Could you copy every line of the data that contains the word "holds"?

___ Records for this task ___

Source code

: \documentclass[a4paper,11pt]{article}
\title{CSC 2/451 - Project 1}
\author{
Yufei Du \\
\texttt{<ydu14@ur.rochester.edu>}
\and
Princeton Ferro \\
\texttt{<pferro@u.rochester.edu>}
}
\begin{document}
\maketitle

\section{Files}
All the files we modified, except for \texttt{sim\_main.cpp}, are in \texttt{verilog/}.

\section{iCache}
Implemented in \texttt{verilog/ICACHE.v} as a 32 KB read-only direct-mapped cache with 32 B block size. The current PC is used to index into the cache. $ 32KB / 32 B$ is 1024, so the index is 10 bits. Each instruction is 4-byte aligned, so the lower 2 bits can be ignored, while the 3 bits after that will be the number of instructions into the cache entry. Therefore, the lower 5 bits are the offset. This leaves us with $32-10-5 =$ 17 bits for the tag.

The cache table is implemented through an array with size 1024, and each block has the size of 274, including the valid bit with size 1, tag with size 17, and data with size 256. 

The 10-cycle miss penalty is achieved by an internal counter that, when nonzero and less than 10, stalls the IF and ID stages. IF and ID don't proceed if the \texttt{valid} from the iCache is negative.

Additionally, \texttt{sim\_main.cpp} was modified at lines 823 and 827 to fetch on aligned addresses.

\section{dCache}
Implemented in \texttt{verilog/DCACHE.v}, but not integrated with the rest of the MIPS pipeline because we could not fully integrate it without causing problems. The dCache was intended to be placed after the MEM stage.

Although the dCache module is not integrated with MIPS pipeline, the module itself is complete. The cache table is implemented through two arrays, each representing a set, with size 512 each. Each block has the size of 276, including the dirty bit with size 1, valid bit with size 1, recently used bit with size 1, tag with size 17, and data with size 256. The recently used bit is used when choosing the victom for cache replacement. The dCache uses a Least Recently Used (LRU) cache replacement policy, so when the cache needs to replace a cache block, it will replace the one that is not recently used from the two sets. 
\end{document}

___
___ Records for this task ___

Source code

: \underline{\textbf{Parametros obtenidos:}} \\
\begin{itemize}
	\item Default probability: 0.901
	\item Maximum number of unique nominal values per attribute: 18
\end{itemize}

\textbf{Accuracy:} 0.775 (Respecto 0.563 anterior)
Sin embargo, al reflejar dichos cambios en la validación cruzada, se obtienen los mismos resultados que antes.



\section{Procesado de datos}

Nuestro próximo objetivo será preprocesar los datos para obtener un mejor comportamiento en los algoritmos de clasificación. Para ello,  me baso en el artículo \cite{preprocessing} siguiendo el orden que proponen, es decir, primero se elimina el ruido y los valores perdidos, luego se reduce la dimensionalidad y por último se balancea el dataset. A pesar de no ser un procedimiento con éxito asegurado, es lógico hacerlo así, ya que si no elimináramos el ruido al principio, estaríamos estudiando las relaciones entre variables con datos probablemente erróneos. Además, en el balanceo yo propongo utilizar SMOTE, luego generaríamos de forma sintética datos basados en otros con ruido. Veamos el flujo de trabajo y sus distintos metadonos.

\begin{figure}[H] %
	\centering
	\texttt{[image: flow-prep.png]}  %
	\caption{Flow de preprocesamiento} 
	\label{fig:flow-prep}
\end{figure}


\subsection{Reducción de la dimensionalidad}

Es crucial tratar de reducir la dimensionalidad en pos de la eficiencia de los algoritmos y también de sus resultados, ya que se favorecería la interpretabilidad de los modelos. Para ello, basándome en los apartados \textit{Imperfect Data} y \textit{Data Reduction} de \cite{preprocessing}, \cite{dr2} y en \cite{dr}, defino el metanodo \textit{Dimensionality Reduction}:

___
___ Records for this task ___

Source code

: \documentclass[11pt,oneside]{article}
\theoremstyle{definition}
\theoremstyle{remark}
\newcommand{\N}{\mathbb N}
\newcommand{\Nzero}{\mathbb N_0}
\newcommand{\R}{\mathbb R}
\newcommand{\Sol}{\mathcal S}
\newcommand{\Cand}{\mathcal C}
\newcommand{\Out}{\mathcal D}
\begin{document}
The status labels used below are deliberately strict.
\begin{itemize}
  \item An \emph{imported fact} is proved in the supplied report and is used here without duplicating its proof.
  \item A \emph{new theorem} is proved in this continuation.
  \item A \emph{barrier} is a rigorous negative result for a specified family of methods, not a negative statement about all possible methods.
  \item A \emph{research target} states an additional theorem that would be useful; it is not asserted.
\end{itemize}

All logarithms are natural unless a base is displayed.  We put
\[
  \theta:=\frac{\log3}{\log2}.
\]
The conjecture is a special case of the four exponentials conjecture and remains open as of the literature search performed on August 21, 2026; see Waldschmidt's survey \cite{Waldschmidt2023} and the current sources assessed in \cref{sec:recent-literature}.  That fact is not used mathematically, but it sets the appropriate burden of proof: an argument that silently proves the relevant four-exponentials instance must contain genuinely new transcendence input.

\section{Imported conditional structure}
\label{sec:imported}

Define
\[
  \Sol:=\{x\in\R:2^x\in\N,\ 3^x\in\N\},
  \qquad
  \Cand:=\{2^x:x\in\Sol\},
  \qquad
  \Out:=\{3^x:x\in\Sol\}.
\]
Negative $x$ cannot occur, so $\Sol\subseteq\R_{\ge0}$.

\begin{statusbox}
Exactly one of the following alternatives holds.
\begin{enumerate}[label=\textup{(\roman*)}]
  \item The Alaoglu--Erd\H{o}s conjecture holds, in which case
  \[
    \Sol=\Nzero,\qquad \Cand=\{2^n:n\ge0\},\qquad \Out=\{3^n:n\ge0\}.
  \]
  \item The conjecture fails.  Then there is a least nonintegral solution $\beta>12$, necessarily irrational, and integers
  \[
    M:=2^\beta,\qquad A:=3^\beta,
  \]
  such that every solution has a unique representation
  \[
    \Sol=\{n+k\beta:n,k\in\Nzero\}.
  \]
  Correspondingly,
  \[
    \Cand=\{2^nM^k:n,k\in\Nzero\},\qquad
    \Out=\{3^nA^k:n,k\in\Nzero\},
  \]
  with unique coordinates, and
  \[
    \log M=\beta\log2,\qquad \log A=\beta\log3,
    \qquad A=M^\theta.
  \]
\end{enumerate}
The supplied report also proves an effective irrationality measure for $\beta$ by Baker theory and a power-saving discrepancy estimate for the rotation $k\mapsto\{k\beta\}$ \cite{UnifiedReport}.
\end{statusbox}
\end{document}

___

_Exercise answer:_
Exactly one of the following alternatives holds.
  \item The Alaoglu--Erd\H{o}s conjecture holds, in which case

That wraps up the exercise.